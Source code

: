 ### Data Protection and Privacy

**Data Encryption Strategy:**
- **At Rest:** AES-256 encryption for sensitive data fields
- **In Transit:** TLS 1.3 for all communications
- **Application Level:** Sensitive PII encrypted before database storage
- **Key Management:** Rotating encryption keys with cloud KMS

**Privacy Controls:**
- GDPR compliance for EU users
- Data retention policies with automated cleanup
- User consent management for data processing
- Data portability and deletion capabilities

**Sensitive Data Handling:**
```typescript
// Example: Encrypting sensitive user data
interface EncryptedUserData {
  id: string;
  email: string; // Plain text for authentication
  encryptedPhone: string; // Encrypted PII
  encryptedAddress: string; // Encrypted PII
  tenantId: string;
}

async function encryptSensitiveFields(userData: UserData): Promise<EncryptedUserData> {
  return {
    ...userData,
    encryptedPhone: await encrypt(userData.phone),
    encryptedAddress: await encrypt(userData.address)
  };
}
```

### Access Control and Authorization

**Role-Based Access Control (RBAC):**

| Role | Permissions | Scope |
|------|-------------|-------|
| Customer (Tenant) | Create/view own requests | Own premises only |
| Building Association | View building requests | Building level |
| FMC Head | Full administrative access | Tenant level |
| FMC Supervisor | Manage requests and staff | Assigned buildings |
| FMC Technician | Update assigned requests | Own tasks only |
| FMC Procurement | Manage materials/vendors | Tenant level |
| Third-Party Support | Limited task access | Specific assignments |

● What is needed
Return the whole listing, keeping every word as it is.

● Expected answer
Source code

: ### Data Protection and Privacy

**Data Encryption Strategy:**
- **At Rest:** AES-256 encryption for sensitive data fields
- **In Transit:** TLS 1.3 for all communications
- **Application Level:** Sensitive PII encrypted before database storage
- **Key Management:** Rotating encryption keys with cloud KMS

**Privacy Controls:**
- GDPR compliance for EU users
- Data retention policies with automated cleanup
- User consent management for data processing
- Data portability and deletion capabilities

**Sensitive Data Handling:**
```typescript
// Example: Encrypting sensitive user data
interface EncryptedUserData {
  id: string;
  email: string; // Plain text for authentication
  encryptedPhone: string; // Encrypted PII
  encryptedAddress: string; // Encrypted PII
  tenantId: string;
}

async function encryptSensitiveFields(userData: UserData): Promise<EncryptedUserData> {
  return {
    ...userData,
    encryptedPhone: await encrypt(userData.phone),
    encryptedAddress: await encrypt(userData.address)
  };
}
```

### Access Control and Authorization

**Role-Based Access Control (RBAC):**

| Role | Permissions | Scope |
|------|-------------|-------|
| Customer (Tenant) | Create/view own requests | Own premises only |
| Building Association | View building requests | Building level |
| FMC Head | Full administrative access | Tenant level |
| FMC Supervisor | Manage requests and staff | Assigned buildings |
| FMC Technician | Update assigned requests | Own tasks only |
| FMC Procurement | Manage materials/vendors | Tenant level |
| Third-Party Support | Limited task access | Specific assignments |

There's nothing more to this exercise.